▶ _What the task requires_:
Return, from the lines below, each one that includes the word "need".

(Source texts of formatted documents)
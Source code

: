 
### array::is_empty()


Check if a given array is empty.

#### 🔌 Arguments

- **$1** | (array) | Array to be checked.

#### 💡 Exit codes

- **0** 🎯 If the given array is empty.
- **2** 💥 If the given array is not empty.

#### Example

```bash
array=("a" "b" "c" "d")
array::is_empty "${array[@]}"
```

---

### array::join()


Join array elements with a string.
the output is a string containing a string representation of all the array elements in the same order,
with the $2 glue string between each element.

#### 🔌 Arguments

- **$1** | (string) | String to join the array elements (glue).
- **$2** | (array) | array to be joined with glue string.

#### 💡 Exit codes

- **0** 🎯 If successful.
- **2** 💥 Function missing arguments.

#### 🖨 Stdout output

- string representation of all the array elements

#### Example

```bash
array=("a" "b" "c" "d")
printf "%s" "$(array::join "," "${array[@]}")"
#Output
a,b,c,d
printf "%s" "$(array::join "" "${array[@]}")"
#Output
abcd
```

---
* * *
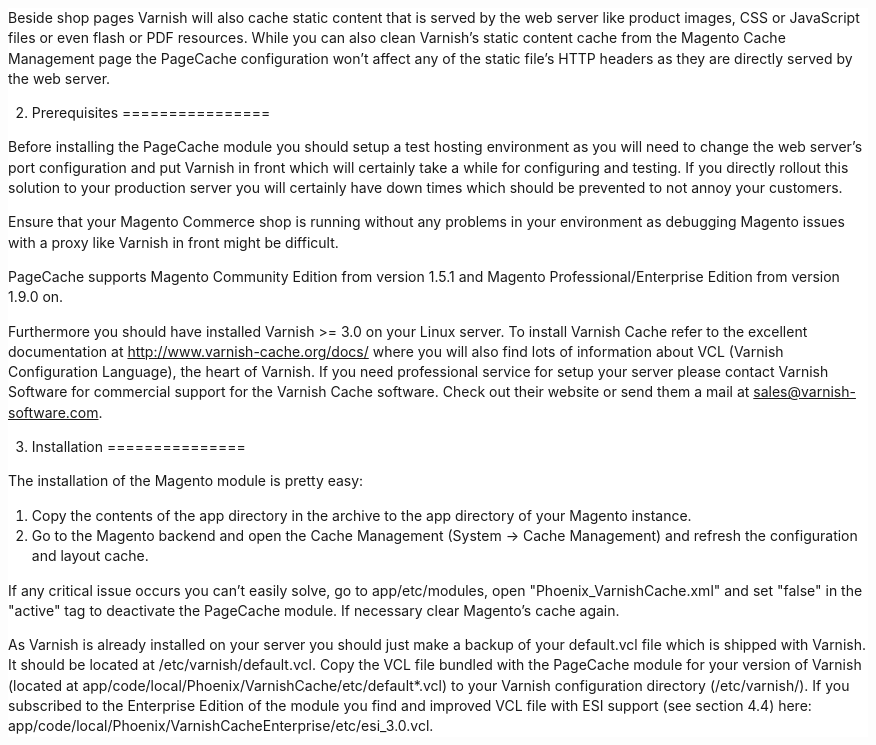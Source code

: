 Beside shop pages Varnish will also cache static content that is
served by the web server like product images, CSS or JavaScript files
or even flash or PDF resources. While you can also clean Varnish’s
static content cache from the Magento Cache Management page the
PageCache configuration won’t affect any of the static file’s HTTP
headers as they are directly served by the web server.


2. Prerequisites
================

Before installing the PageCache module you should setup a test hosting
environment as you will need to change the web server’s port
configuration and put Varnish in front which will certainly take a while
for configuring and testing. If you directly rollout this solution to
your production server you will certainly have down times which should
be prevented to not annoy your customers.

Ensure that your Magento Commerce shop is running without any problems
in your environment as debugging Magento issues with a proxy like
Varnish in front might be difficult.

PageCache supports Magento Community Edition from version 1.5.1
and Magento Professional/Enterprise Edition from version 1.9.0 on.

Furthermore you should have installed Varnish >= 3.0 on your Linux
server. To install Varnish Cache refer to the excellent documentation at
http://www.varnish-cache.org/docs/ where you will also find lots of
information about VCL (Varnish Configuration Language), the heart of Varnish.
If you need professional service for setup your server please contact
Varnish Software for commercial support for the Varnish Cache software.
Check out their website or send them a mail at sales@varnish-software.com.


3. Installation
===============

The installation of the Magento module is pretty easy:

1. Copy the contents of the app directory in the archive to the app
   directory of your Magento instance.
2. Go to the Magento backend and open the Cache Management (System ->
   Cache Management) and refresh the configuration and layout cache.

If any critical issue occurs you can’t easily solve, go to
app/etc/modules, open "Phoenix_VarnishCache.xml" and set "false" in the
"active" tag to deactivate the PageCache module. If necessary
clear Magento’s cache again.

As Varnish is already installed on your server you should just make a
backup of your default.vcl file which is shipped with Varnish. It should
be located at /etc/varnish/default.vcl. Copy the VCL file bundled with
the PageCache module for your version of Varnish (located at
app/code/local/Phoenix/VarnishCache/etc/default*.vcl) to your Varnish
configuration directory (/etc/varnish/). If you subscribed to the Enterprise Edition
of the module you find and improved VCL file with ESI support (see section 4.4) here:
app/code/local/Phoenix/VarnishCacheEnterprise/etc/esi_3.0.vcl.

▶ _Answer below_:
environment as you will need to change the web server’s port
If you need professional service for setup your server please contact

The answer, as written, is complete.